Il y a des indiscrétions salutaires. Celles qui consistent par exemple à tendre l'oreille pour écouter ce que dit cet homme, cette femme dans sa prière. Surprendre ce dialogue intime avec son Dieu. Indiscrétions salutaires ? C'est à quoi nous invite depuis près de 3000 ans le livre des psaumes.

Introduction à l'acte de repentance et à l'annonce du pardon
Cris de détresse, cris de révolte; cris de joie, cris d'émerveillement. Dieu en entend de toutes les couleurs avec les psaumes.
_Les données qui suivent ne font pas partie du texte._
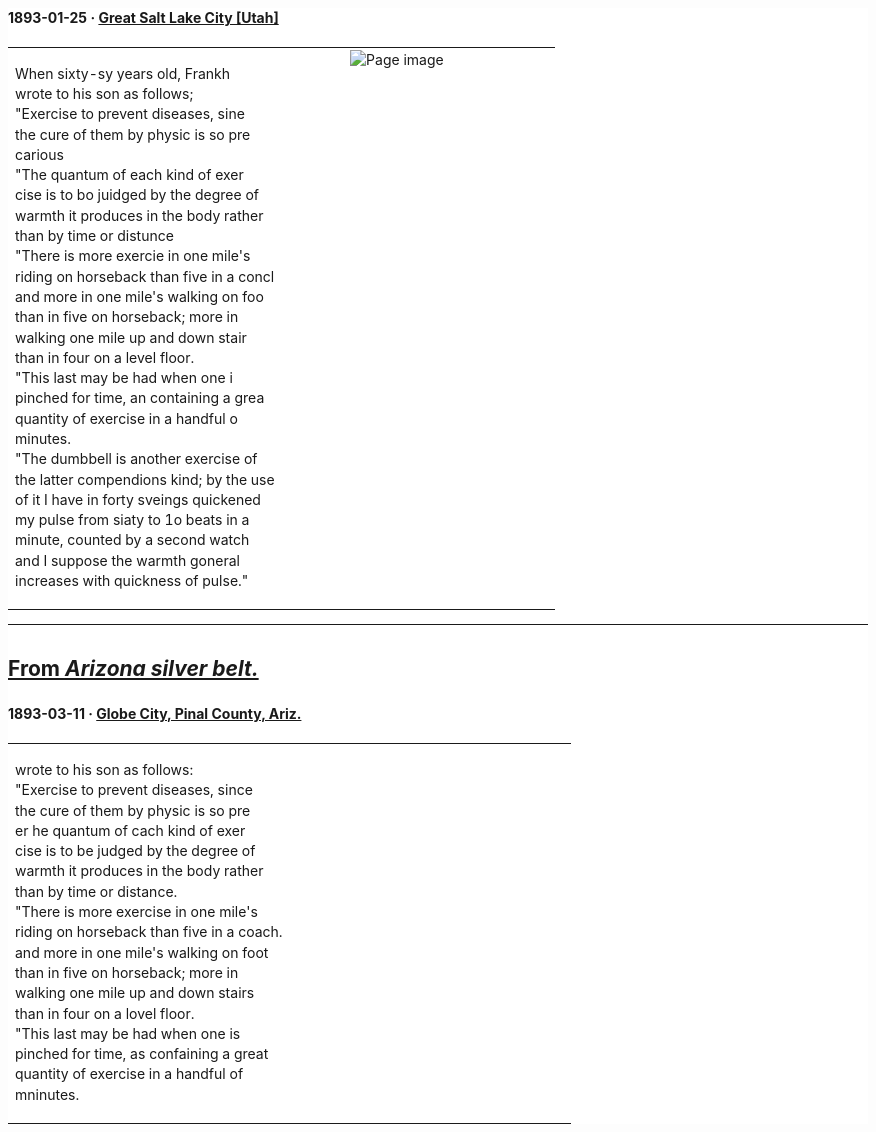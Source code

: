 #### 1893-01-25 &middot; [Great Salt Lake City [Utah]](http://dbpedia.org/resource/Salt_Lake_City)

<table style="width: 100%;"><tr><td style="width: 50%">

  
When sixty-sy years old, Frankh  
wrote to his son as follows;  
&quot;Exercise to prevent diseases, sine  
the cure of them by physic is so pre  
carious  
&quot;The quantum of each kind of exer  
cise is to bo juidged by the degree of  
warmth it produces in the body rather  
than by time or distunce  
&quot;There is more exercie in one mile&#x27;s  
riding on horseback than five in a concl  
and more in one mile&#x27;s walking on foo  
than in five on horseback; more in  
walking one mile up and down stair  
than in four on a level floor.  
&quot;This last may be had when one i  
pinched for time, an containing a grea  
quantity of exercise in a handful o  
minutes.  
&quot;The dumbbell is another exercise of  
the latter compendions kind; by the use  
of it I have in forty sveings quickened  
my pulse from siaty to 1o beats in a  
minute, counted by a second watch  
and I suppose the warmth goneral  
increases with quickness of pulse.&quot;
</td><td style="width: 50%; max-height: 75%; margin: auto; display: block;">
<img alt="Page image" src="https://tile.loc.gov/image-services/iiif/service:ndnp:uuml:batch_uuml_james_ver01:data:sn83045555:00206539781:1893012501:0509/pct:21.77858439201452,80.25032210565065,12.31527093596059,13.105098472298915/!600,600/0/default.jpg"/>
</td>
</tr></table>

---

## [From _Arizona silver belt._](https://www.loc.gov/resource/sn84021913/1893-03-11/ed-1/?sp=4)

#### 1893-03-11 &middot; [Globe City, Pinal County, Ariz.](http://dbpedia.org/resource/Globe%2C_Arizona)

<table style="width: 100%;"><tr><td style="width: 50%">

  
wrote to his son as follows:  
&quot;Exercise to prevent diseases, since  
the cure of them by physic is so pre­  
er he quantum of cach kind of exer­  
cise is to be judged by the degree of  
warmth it produces in the body rather  
than by time or distance.  
&quot;There is more exercise in one mile&#x27;s  
riding on horseback than five in a coach.  
and more in one mile&#x27;s walking on foot  
than in five on horseback; more in  
walking one mile up and down stairs  
than in four on a lovel floor.  
&quot;This last may be had when one is  
pinched for time, as confaining a great  
quantity of exercise in a handful of  
mninutes.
Car non seulement, un jour, tel homme, telle femme ont vécu cette prière, ce dialogue avec Dieu dans le secret de leur coeur. Mais ils l'ont partagée oralement. Cette prière retravaillée, ciselée est devenue au fil des années et des siècles une prière communautaire,
Ces prières, Jésus les a pratiquées depuis sa plus tendre enfance. Le texte de l'évangile appelé "magnificat" n'est rien d'autre qu'un psaume exprimée par sa mère Marie. Et au moment de mourir sur la croix, Jésus prononcera ce cri déchirant, citant le psaume 22 : "Mon Dieu, mon Dieu, pourquoi m'as-tu abandonné ?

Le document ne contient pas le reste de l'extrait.